- Van Dijk-Silos, 2013

Minister of Justice and Police
- In office 12 August 2015 – 23 March 2017
- President: Dési Bouterse
- Preceded by: Edward Belfort
- Succeeded by: Ferdinand Welzijn [nl] (interim)

Personal details
- Born: 13 December 1954 (age 71) Suriname
- Party: National Democratic Party

= Jennifer van Dijk-Silos =

Surinamese politician

Jennifer Victorine van Dijk-Silos (born 13 December 1954) is a Surinamese politician of the National Democratic Party. She was Minister of Justice and Police between August 2015 and March 2017. Van Dijk-Silos served as chair of the Onafhankelijk Kiesbureau (Independent Electoral Commission) between 2004 and 2015 and once more from 2018 to 2020.

==Career==
Van-Dijk Silos was born on 13 December 1954 in Suriname. Van Dijk-Silos was chair of the Onafhankelijk Kiesbureau (Independent Electoral Commission) between 2004 and 2015 before she was appointed minister. She also had her own law firm, which she transferred to her daughter. In August 2015 Van Dijk-Silos was appointed Minister of Justice and Police. She succeeded Edward Belfort.
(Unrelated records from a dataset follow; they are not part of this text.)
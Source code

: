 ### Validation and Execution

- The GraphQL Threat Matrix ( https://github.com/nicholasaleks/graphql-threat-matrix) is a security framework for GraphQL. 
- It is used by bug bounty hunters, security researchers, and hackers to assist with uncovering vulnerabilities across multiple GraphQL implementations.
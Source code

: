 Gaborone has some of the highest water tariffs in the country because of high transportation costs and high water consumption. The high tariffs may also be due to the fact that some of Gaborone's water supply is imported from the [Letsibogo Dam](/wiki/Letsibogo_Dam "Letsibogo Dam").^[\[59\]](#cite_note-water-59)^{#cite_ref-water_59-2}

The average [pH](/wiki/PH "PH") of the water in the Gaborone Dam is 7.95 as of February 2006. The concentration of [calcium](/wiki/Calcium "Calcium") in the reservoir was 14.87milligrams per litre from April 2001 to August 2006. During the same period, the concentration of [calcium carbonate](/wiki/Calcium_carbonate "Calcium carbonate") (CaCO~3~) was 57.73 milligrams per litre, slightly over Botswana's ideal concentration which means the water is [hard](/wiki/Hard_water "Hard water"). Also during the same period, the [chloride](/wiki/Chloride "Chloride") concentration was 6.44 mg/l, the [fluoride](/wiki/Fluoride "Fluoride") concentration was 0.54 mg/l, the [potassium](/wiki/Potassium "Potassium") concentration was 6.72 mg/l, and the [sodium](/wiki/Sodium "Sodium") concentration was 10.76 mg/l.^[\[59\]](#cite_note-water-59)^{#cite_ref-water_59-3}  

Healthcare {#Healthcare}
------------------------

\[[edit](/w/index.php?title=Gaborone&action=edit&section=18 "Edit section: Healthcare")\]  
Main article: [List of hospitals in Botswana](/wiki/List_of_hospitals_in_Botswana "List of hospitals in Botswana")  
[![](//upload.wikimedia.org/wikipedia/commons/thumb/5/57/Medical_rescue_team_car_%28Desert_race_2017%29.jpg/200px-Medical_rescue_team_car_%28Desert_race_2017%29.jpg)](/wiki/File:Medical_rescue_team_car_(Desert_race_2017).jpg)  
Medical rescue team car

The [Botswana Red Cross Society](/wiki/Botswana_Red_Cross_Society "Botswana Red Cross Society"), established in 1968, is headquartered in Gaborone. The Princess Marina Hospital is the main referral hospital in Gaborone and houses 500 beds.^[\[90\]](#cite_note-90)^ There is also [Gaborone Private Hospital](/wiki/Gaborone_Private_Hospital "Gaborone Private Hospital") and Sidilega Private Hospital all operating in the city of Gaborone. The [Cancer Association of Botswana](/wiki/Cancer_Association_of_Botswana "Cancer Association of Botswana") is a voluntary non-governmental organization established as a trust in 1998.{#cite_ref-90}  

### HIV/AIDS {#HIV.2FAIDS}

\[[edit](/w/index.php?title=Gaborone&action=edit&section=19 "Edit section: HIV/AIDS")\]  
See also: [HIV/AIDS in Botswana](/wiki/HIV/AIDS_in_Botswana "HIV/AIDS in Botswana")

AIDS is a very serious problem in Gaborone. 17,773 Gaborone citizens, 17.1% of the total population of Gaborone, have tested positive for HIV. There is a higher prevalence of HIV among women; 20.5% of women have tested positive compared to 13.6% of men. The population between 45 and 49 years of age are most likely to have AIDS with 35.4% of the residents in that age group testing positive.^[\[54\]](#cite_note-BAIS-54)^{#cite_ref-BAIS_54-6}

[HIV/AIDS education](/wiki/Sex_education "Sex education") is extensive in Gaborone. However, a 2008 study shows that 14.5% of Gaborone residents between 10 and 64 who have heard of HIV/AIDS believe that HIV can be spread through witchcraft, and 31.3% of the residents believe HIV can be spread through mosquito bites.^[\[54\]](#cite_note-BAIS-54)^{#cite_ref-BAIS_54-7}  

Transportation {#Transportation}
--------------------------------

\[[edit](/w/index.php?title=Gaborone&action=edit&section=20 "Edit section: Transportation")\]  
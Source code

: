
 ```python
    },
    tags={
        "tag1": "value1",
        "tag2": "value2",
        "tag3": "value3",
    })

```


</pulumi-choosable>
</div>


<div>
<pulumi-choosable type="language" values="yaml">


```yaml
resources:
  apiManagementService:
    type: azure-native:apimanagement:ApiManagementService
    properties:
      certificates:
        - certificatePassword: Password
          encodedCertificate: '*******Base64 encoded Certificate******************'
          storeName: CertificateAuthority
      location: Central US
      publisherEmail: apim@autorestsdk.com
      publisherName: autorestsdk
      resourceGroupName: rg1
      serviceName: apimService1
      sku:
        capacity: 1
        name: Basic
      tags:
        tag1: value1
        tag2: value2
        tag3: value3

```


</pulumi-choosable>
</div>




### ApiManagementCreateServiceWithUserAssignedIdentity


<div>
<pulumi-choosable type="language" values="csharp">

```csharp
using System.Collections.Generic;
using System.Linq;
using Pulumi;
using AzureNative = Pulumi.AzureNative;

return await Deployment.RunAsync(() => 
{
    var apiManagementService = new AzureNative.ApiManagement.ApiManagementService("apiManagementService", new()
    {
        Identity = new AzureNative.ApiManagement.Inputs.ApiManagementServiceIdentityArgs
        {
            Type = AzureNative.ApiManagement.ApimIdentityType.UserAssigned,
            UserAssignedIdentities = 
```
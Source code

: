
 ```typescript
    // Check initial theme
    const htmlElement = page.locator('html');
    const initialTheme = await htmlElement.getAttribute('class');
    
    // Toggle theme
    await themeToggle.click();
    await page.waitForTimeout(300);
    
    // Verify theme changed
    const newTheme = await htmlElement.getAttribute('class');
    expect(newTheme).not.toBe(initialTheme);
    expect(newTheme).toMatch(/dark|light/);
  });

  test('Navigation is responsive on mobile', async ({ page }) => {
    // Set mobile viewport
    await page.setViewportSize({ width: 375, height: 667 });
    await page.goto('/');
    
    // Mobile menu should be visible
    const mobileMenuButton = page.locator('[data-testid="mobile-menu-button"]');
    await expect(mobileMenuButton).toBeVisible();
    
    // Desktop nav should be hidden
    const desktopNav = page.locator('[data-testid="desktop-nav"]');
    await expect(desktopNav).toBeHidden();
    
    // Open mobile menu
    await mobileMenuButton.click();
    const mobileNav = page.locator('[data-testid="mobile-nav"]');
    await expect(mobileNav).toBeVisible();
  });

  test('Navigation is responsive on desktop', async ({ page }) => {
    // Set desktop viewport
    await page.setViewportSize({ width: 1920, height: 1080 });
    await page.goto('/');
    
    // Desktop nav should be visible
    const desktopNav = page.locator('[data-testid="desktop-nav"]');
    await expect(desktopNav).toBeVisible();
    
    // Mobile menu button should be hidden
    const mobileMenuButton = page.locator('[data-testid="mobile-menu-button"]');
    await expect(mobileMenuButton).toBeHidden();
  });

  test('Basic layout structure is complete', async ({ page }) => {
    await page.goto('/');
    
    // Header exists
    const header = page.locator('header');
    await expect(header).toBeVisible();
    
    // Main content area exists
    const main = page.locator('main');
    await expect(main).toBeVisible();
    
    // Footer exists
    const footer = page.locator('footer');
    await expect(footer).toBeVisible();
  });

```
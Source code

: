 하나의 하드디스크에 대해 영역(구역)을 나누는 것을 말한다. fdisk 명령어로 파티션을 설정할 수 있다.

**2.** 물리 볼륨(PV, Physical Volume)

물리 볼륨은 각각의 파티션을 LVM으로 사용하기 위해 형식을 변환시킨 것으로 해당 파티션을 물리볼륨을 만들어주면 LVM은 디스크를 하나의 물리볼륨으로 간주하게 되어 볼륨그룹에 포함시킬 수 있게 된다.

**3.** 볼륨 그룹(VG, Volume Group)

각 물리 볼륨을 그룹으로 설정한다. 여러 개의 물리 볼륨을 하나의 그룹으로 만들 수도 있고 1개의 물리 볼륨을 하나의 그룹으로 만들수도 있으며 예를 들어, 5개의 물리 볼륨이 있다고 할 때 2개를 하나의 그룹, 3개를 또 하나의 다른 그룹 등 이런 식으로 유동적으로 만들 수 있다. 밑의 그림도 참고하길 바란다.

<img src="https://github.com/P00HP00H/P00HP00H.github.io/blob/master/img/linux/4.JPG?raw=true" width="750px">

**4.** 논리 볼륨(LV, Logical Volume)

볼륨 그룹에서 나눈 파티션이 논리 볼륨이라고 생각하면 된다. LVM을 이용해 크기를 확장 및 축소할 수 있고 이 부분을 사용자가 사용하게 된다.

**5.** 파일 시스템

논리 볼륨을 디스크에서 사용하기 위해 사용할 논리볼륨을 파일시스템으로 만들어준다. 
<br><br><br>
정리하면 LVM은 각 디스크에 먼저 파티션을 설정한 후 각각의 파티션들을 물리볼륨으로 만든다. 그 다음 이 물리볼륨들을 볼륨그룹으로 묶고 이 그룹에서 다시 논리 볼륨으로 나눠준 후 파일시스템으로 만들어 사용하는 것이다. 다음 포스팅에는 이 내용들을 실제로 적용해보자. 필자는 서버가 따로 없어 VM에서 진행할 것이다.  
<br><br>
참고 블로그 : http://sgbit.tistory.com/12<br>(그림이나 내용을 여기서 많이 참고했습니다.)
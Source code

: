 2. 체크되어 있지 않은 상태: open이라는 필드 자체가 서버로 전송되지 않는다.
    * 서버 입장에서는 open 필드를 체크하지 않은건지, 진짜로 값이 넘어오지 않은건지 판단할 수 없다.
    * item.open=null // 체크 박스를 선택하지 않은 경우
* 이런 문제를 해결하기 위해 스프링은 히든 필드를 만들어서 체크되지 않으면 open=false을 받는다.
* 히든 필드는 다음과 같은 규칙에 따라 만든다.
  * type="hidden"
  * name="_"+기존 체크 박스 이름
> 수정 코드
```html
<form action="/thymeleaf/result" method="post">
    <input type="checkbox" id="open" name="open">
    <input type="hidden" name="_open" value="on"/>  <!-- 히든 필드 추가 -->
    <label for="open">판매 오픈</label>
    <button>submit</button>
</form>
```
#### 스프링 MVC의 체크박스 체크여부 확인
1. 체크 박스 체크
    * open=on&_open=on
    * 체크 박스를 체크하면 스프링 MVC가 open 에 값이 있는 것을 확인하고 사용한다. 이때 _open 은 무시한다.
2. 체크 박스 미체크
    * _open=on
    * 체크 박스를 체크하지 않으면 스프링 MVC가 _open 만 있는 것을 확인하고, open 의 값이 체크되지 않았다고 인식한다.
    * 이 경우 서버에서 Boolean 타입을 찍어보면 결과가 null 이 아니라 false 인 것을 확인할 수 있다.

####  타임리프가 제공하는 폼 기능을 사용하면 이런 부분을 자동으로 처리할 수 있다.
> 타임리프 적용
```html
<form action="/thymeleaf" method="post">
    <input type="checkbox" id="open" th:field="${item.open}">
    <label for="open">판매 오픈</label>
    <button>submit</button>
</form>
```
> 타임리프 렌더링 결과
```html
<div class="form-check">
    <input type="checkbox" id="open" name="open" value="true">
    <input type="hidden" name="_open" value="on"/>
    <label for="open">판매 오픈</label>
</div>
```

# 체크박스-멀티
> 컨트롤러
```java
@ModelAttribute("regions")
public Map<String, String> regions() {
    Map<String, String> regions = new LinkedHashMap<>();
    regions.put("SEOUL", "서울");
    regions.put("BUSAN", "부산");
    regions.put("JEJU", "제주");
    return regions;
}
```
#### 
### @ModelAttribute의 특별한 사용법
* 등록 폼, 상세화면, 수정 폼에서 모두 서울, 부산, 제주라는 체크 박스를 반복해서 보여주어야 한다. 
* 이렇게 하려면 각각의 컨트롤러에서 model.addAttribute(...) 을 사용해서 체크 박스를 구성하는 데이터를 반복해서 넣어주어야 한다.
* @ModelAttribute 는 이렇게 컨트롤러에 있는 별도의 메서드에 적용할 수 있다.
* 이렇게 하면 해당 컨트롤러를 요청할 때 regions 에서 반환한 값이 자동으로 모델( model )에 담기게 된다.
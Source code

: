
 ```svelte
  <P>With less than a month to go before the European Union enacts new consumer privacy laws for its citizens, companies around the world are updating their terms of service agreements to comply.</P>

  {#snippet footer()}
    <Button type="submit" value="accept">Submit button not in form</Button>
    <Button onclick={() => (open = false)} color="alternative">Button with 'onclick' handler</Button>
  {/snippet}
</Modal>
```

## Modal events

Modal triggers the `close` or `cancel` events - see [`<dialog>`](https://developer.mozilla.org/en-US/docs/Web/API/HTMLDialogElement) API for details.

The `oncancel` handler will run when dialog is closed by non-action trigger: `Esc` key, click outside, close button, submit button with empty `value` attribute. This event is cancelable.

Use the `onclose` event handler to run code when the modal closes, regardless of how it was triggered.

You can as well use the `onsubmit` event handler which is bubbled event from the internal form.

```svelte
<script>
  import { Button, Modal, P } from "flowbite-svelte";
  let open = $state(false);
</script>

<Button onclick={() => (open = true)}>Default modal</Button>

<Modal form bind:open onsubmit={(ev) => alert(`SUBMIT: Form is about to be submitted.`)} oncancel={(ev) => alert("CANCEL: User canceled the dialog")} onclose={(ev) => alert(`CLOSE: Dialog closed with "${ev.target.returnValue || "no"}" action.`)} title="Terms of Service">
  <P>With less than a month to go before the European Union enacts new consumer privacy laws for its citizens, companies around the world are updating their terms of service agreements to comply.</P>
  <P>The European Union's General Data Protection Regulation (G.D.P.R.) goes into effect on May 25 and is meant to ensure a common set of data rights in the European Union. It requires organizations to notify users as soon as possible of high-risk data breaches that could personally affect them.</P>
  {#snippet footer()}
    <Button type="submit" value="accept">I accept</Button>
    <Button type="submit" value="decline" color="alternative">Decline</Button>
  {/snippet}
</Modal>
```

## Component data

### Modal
On 7 July 2016 the opposition parties Democratic Alternative '91 and Surinamese Labour Party, demanded the resignation of Van Dijk-Silos due to comments she had made about the trial over the December murders. The next day more parliamentarians joined the call. Van Dijk-Silos reacted by first saying she had no message to the calls for her resignation and subsequently that the opposition parliamentarians had lied in their letter to President Dési Bouterse. In 2017 Van Dijk-Silos started consultations for the recognition of LGBTQ rights.

On 21 March 2017 Van Dijk-Silos was asked to resign by President Dési Bouterse, he cited her troublesome relations with the judicial power as reason. Judges of the High Court of Justice of Suriname earlier withdrew support for her in a letter, stating that she was "impossible to communicate and cooperate with". Van Dijk-Silos refused to resign and she was subsequently relieved of her position with honor by Bouterse. On 23 March 2017 Van Dijk-Silos was succeeded by Ferdinand Welzijn in an interim capacity. In November 2023 she repeated her views that her sacking was unjust. She also stated to have no more political ambitions.

From 2018 Van Dijk-Silos once again served as chair of the Independent Electoral Commission. On 19 June 2020 she declared that the results of the 2020 Surinamese general election were valid, but at the same time stated that they were the worst organized elections in the last twenty years. On 26 September 2020 President Chan Santokhi replaced her as chair with Samseerali Sheikh-Alibaks.

In 2023 she launched an injunction against Chairman of the National Assembly of Suriname, Marinus Bee, to speed up the process of the amendments to the electoral arrangements. Bee replied that van Dijk-Silos handled out of revenge for the National Assembly not having supported her model.